Reprogramming roadmap reveals route to human induced trophoblast stem cells

Date

2020

Authors

Liu, X.
Ouyang, J.F.
Rossello, F.J.
Tan, J.P.
Davidson, K.C.
Valdes, D.S.
Schröder, J.
Sun, Y.B.Y.
Chen, J.
Knaupp, A.S.

Editors

Advisors

Journal Title

Journal ISSN

Volume Title

Type:

Journal article

Citation

Nature, 2020; 586(7827):101-[107]

Statement of Responsibility

Xiaodong Liu … Jose M. Polo … et al.

Conference Name

DOI

10.1038/s41586-020-2734-6

Abstract

The reprogramming of human somatic cells to primed or naive induced pluripotent stem cells recapitulates the stages of early embryonic development¹⁻⁶. The molecular mechanism that underpins these reprogramming processes remains largely unexplored, which impedes our understanding and limits rational improvements to reprogramming protocols. Here, to address these issues, we reconstruct molecular reprogramming trajectories of human dermal fibroblasts using single-cell transcriptomics. This revealed that reprogramming into primed and naive pluripotency follows diverging and distinct trajectories.

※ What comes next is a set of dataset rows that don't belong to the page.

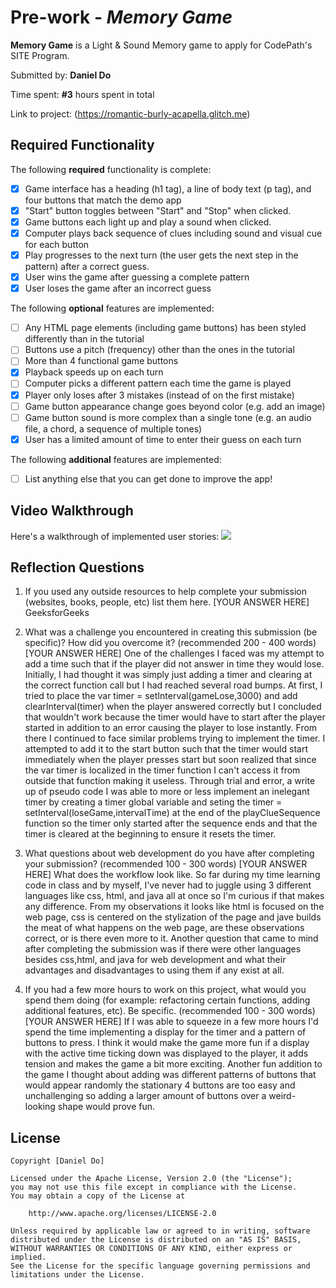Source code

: # Pre-work - *Memory Game*

**Memory Game** is a Light & Sound Memory game to apply for CodePath's SITE Program. 

Submitted by: **Daniel Do**

Time spent: **#3** hours spent in total

Link to project: (https://romantic-burly-acapella.glitch.me)

## Required Functionality

The following **required** functionality is complete:

* [x] Game interface has a heading (h1 tag), a line of body text (p tag), and four buttons that match the demo app
* [x] "Start" button toggles between "Start" and "Stop" when clicked. 
* [x] Game buttons each light up and play a sound when clicked. 
* [x] Computer plays back sequence of clues including sound and visual cue for each button
* [x] Play progresses to the next turn (the user gets the next step in the pattern) after a correct guess. 
* [x] User wins the game after guessing a complete pattern
* [x] User loses the game after an incorrect guess

The following **optional** features are implemented:

* [ ] Any HTML page elements (including game buttons) has been styled differently than in the tutorial
* [ ] Buttons use a pitch (frequency) other than the ones in the tutorial
* [ ] More than 4 functional game buttons
* [x] Playback speeds up on each turn
* [ ] Computer picks a different pattern each time the game is played
* [x] Player only loses after 3 mistakes (instead of on the first mistake)
* [ ] Game button appearance change goes beyond color (e.g. add an image)
* [ ] Game button sound is more complex than a single tone (e.g. an audio file, a chord, a sequence of multiple tones)
* [x] User has a limited amount of time to enter their guess on each turn

The following **additional** features are implemented:

- [ ] List anything else that you can get done to improve the app!

## Video Walkthrough

Here's a walkthrough of implemented user stories:
![](your-link-here)


## Reflection Questions
1. If you used any outside resources to help complete your submission (websites, books, people, etc) list them here. 
[YOUR ANSWER HERE]
GeeksforGeeks

2. What was a challenge you encountered in creating this submission (be specific)? How did you overcome it? (recommended 200 - 400 words) 
[YOUR ANSWER HERE]
One of the challenges I faced was my attempt to add a time such that if the player did not answer in time they would lose. Initially, I had thought it was simply just adding a timer and clearing at the correct function call but I had reached several road bumps. At first, I tried to place the var timer = setInterval(gameLose,3000) and add clearInterval(timer) when the player answered correctly but I concluded that wouldn't work because the timer would have to start after the player started in addition to an error causing the player to lose instantly. From there I continued to face similar problems trying to implement the timer. I attempted to add it to the start button such that the timer would start immediately when the player presses start but soon realized that since the var timer is localized in the timer function I can't access it from outside that function making it useless. Through trial and error, a write up of pseudo code I was able to more or less implement an inelegant timer by creating a timer global variable and seting the timer = setInterval(loseGame,intervalTime) at the end of the playClueSequence function so the timer only started after the sequence ends and that the timer is cleared at the beginning to ensure it resets the timer. 

3. What questions about web development do you have after completing your submission? (recommended 100 - 300 words) 
[YOUR ANSWER HERE]
What does the workflow look like. So far during my time learning code in class and by myself, I've never had to juggle using 3 different languages like css, html, and java all at once so I'm curious if that makes any difference. From my observations it looks like html is focused on the web page, css is centered on the stylization of the page and jave builds the meat of what happens on the web page, are these observations correct, or is there even more to it. Another question that came to mind after completing the submission was if there were other languages besides css,html, and java for web development and what their advantages and disadvantages to using them if any exist at all.

4. If you had a few more hours to work on this project, what would you spend them doing (for example: refactoring certain functions, adding additional features, etc). Be specific. (recommended 100 - 300 words) 
[YOUR ANSWER HERE]
If I was able to squeeze in a few more hours I'd spend the time implementing a display for the timer and a pattern of buttons to press. I think it would make the game more fun if a display with the active time ticking down was displayed to the player, it adds tension and makes the game a bit more exciting. Another fun addition to the game I thought about adding was different patterns of buttons that would appear randomly the stationary 4 buttons are too easy and unchallenging so adding a larger amount of buttons over a weird-looking shape would prove fun. 

## License

    Copyright [Daniel Do]

    Licensed under the Apache License, Version 2.0 (the "License");
    you may not use this file except in compliance with the License.
    You may obtain a copy of the License at

        http://www.apache.org/licenses/LICENSE-2.0

    Unless required by applicable law or agreed to in writing, software
    distributed under the License is distributed on an "AS IS" BASIS,
    WITHOUT WARRANTIES OR CONDITIONS OF ANY KIND, either express or implied.
    See the License for the specific language governing permissions and
    limitations under the License.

Moreover, genome-wide analyses of accessible chromatin showed key changes in the regulatory elements of core pluripotency genes, and orchestrated global changes in chromatin accessibility over time. Integrated analysis of these datasets revealed a role for transcription factors associated with the trophectoderm lineage, and the existence of a subpopulation of cells that enter a trophectoderm-like state during reprogramming. Furthermore, this trophectoderm-like state could be captured, which enabled the derivation of induced trophoblast stem cells. Induced trophoblast stem cells are molecularly and functionally similar to trophoblast stem cells derived from human blastocysts or first-trimester placentas7. Our results provide a high-resolution roadmap for the transcription-factor-mediated reprogramming of human somatic cells, indicate a role for the trophectoderm-lineage-specific regulatory program during this process, and facilitate the direct reprogramming of somatic cells into induced trophoblast stem cells.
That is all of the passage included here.